Craig and Moffat County residents (and some Routt County residents, too) have stepped up this holiday season and given a tremendous amount of money to charities.

The $24,000 raised at this year's Cowboy Christmas was $11,000 more than last year.

"They have stepped up," Godes said. "It's showing us ... how much support and how much the community values us."

The 93.7/102.3 KRAI and 55Country Holiday Drive raised a record $25,000 for four local agencies, as well as bringing in 5,800 pounds of food and between 500 and 1,000 toys, station owner and manager Frank Hanel said.

"There has to be something in the water in this community that makes people give the way they have," Hanel said.

The Moffat County United Way Drive has pulled in $415,000, which puts it at 88 percent of its goal.

Moffat County's population is estimated at 12,000 people. That means, on average, charities are getting nearly $39 per county resident -- and that's not including money raised for Habitat for Humanity or the Museum of the Northwest Colorado's fundraiser.

While the stat is misleading on who contributes, it doesn't stop us from knowing that there are people who truly care about Craig and Moffat County. We applaud you.

A good start

Before the 2006 election, Tim Jantz said if he were elected as Moffat County Sheriff, he would provide a new direction.

With his selection of Charlene Abdella as undersheriff, the editorial board believes he did just that even before taking the elected sheriff post.

Before making the announcement, Jantz -- a Republican who defeated two challengers in the general election -- said he had his own direction for whom the undersheriff would be, but "what we talked about all along is that the sheriff needs to be a representative of the people of Moffat County."

So does the undersheriff, and we think Abdella is that person.

She worked her way up the Craig Police Department's ranks, first as a dispatcher in 1989, before becoming a reserve officer. She then became a full-time officer, moving up to the rank of detective. She also worked as the Drug Awareness Resistance Education officer, which can only be a benefit in Jantz's charge to tackle methamphetamine use and trafficking in the area.

Some may view the move as risky, considering she has been out of law enforcement for 10 years.
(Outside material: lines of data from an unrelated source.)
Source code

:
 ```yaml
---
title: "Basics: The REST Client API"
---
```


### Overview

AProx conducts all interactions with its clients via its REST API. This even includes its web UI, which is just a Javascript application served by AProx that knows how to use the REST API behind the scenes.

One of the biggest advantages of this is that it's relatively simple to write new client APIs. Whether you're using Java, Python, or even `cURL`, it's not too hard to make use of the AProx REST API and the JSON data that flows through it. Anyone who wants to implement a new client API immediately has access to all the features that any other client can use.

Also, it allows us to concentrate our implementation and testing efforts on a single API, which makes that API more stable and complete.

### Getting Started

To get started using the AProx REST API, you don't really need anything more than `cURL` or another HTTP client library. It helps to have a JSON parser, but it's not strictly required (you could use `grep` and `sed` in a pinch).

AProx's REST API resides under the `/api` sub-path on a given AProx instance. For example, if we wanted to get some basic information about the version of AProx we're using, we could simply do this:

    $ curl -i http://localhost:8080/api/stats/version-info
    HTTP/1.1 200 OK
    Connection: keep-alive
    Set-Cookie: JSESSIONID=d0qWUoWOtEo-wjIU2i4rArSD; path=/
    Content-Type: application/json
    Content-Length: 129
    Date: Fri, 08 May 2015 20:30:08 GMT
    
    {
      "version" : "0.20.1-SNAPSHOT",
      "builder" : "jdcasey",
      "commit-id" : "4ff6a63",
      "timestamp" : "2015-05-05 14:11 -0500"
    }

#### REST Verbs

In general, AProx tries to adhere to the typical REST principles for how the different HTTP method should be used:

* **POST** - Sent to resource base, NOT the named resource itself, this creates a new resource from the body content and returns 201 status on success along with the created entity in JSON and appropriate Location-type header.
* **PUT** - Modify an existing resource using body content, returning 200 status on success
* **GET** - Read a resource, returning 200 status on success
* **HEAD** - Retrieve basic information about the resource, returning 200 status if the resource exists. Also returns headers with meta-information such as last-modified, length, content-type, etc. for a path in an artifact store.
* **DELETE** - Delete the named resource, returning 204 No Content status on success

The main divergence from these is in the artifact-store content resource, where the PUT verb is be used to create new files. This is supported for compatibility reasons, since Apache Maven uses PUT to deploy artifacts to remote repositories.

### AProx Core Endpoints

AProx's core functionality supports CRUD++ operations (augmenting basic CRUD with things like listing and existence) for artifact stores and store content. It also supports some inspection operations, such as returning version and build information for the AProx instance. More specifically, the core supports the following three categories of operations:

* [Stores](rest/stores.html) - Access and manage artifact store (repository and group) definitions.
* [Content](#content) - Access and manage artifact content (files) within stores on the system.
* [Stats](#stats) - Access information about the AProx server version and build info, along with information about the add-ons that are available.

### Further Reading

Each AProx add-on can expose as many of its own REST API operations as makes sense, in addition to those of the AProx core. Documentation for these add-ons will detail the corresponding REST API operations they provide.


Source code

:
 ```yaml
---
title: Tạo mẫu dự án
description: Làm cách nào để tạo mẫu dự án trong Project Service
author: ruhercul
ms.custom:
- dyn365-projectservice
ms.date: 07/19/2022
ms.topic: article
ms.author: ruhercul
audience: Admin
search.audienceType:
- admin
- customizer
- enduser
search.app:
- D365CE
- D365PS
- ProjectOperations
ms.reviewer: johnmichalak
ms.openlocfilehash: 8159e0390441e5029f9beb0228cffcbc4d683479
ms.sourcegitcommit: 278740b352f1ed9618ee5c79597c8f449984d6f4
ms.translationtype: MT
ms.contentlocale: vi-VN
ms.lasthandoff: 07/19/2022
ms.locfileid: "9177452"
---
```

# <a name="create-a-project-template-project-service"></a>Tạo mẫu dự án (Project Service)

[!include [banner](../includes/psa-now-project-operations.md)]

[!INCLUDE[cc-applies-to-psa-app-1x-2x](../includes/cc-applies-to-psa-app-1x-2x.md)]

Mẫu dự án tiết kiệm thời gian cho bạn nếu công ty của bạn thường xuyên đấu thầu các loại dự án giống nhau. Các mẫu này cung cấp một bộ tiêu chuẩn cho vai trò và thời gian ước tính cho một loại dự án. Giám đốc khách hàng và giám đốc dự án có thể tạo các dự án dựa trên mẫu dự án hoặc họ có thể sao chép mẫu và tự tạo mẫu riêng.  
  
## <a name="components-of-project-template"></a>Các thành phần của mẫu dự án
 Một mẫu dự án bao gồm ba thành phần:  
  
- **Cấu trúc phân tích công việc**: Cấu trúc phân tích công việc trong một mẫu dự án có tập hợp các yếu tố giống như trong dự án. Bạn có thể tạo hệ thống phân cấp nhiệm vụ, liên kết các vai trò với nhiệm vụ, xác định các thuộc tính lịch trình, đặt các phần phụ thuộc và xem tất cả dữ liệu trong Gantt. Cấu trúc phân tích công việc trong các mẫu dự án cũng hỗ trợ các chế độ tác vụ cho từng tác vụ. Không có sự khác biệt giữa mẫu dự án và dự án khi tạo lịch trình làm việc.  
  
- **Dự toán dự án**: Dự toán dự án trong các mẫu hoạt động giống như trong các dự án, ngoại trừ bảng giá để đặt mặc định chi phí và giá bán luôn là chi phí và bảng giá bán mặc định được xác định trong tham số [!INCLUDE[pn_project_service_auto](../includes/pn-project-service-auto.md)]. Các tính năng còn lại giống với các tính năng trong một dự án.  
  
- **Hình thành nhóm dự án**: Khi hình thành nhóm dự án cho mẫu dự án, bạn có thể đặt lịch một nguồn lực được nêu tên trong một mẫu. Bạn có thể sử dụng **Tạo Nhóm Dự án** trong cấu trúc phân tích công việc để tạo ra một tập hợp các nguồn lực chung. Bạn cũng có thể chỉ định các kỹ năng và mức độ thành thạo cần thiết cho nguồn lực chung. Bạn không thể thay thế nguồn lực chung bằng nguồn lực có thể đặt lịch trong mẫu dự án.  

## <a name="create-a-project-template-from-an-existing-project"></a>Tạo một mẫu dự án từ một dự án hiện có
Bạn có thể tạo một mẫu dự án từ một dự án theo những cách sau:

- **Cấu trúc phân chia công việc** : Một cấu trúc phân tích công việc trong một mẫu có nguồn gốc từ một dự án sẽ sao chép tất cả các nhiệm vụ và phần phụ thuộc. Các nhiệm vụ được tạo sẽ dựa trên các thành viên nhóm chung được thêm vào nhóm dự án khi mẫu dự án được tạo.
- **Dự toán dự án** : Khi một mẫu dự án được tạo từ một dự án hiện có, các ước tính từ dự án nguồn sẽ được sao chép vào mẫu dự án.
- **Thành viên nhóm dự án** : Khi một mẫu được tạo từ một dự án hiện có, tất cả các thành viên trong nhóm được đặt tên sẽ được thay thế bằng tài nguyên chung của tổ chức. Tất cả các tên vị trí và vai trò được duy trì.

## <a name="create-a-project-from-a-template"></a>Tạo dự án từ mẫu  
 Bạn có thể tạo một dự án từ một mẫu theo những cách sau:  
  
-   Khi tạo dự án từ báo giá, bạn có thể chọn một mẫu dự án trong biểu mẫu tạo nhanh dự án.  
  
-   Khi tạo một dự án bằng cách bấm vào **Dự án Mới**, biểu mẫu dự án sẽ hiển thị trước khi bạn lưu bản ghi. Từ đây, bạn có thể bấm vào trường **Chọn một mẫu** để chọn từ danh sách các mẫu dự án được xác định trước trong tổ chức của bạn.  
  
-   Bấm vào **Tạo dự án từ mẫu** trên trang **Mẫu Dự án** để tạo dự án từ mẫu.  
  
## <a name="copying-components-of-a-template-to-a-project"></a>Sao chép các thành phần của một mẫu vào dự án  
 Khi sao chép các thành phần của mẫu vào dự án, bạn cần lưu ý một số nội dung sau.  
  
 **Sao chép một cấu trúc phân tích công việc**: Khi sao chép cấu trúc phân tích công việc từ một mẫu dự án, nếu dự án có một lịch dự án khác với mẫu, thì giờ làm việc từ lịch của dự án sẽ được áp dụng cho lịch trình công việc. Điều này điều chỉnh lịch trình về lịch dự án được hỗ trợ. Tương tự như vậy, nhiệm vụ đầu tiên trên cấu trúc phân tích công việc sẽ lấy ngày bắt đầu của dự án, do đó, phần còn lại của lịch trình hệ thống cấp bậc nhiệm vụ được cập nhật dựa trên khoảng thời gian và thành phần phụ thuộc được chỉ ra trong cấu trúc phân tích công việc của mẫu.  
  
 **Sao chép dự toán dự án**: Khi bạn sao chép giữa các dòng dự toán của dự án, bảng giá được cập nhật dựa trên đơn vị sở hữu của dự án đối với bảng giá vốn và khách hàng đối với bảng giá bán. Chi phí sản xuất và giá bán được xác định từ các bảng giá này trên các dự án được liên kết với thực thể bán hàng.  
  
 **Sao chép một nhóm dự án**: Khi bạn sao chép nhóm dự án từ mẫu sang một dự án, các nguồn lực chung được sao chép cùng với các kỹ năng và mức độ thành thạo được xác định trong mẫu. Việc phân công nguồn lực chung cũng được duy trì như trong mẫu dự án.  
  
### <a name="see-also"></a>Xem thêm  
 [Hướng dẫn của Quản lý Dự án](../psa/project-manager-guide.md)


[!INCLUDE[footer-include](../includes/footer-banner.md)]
We think it was a bold move on Jantz's part to get a fresh perspective on Moffat County from someone who knows what it's like to be in the trenches, but hasn't been limited by the trenches' view of the last decade.

Not to mention, she is likely the first female undersheriff in Moffat County history.

Only time will tell if Jantz will keep his vow of taking the sheriff's office in a new direction after he is sworn in on Jan. 9, but we believe having Abdella on staff is a good start.